With an Australian supporting cast like no other, including a cross dressing Hugo Weaving, it’s a who’s who of Australian talent including Rebecca Gibney, Shane Jacobson, Barry Otto and of course, Liam Hemsworth who plays the token love interest and link to the past.

A somewhat deranged tale of intrigue that thrusts film maker Jocelyn Moorhouse back into the director’s chair after a nearly 20-year hiatus.

This thriller-comedy-horror-dark-mystery saga serves up a mixed bag of fabric ultimately forming a quilt of madness.

Judy Davis is the foul mouthed and tempered mother who sits atop a hill in her derelict home with only empty bottles a possum for company, who is less than welcoming to Tilly but gradually accepts her return in her own wicked yet complex manner. A role she does perfectly, a hissing and bigger hag flirting with irrationality. Her quick wit and mannerisms are an eccentric addition to the storyline.

Some of the films best scenes are the mother daughter relationship between Davis and Winslet, and the fumbling romance with Teddy (Hemsworth) who’s eyes and physique does all the alluring needed.

Tily (Winslet), seemingly caught up in her curse, does her best to make amends and get to the bottom of her sordid murderous past using her singer to make peace with the town folk whilst doing her best to remain unattached.

Weaving channels his Priscilla, Queen of the Dessert flair as the in the closet Police sergeant who longs for Tilly’s wardrobe.

The amalgamation of so many storylines, characters and twists, it’s amazing how well it comes together as a whole. From scene to scene, the unpredictable nature can feel somewhat disjointed at times, right up to and including the movies most jarring (and genuinely lump-in-your-throat upsetting) death scene, one of many ‘out of nowhere’ merciless culls of lead characters. One scene did however make the audience uncomfortable, Shane Bourne having drugged his wife, then seems to take advantage of her – which sadly came across as rape and the scene itself added no value to the movie.

The DressmakerWhat appears to be a small country town, has a deep dark underlying ruthlessness to rival the big city streets, and the characters all stitch together seamlessly, with relationships being hemmed together with the loosest of stitches.

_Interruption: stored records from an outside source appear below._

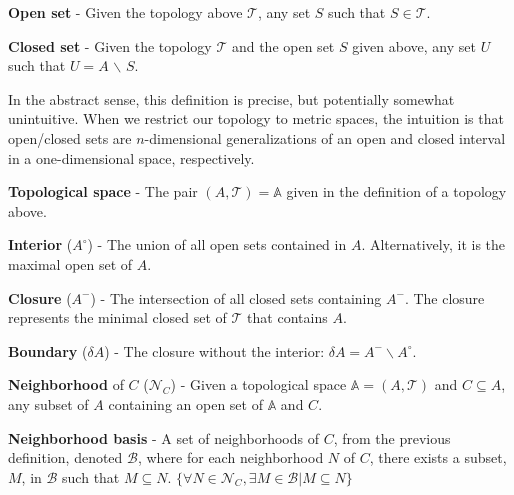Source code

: \begin{defn}
  \textbf{Open set} - Given the topology above $\mathcal{T}$, any set $S$ such
  that $S \in \mathcal{T}$.
\end{defn}

\begin{defn}
  \textbf{Closed set} - Given the topology $\mathcal{T}$ and the open set $S$
  given above, any set $U$ such that $U = A$ $\backslash$ $S$.
\end{defn}

In the abstract sense, this definition is precise, but potentially somewhat unintuitive.
%
When we restrict our topology to metric spaces, the intuition is that open/closed sets are $n$-dimensional generalizations of an open and closed interval in a one-dimensional space, respectively.

\begin{defn}
  \textbf{Topological space} - The pair $(A,\mathcal{T}) = \mathbb{A}$ given in
  the definition of a topology above.
\end{defn}

\begin{defn}
  \textbf{Interior} ($A^{\circ}$) - The union of all open sets
  contained in $A$. Alternatively, it is the maximal open set of $A$.
\end{defn}
\begin{defn}
  \textbf{Closure} ($A^{-}$) - The intersection of all closed sets containing
  $A^{-}$. The closure represents the minimal closed set of $\mathcal{T}$ that
  contains $A$.
\end{defn}
\begin{defn}
  \textbf{Boundary} ($\delta A$) - The closure without the interior:
  $\delta A = A^{-} \backslash A^{\circ}$.
\end{defn}

\begin{defn}
  \textbf{Neighborhood} of $C$ ($\mathcal{N}_C$) - Given a topological space
  $\mathbb{A}=(A,\mathcal{T})$ and $C \subseteq A$, any subset of $A$ containing
  an open set of $\mathbb{A}$ and $C$.
\end{defn}

\begin{defn}
  \textbf{Neighborhood basis} - A set of neighborhoods of $C$,
  from the previous definition, denoted $\mathcal{B}$, where for each
  neighborhood $N$ of $C$, there exists a subset, $M$, in $\mathcal{B}$ such
  that $M \subseteq N$.
  $\{\forall N \in \mathcal{N}_C, \exists M \in \mathcal{B} | M \subseteq N\}$
\end{defn}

A movie that will see you both laugh and potentially cry at times with the odd gasp and ‘didn’t see that coming’, and also appreciate that Australian humour and wit like only an Aussie can. It’s just good fun, especially for those who love a good movie makeover. Costume designers Marion Boyce and Margot Wilson have nailed it when it comes to glamour and just how much a good frock can make a world of difference.

A definite win for Australian film and Morehouse, The Dressmaker delivers, and then some.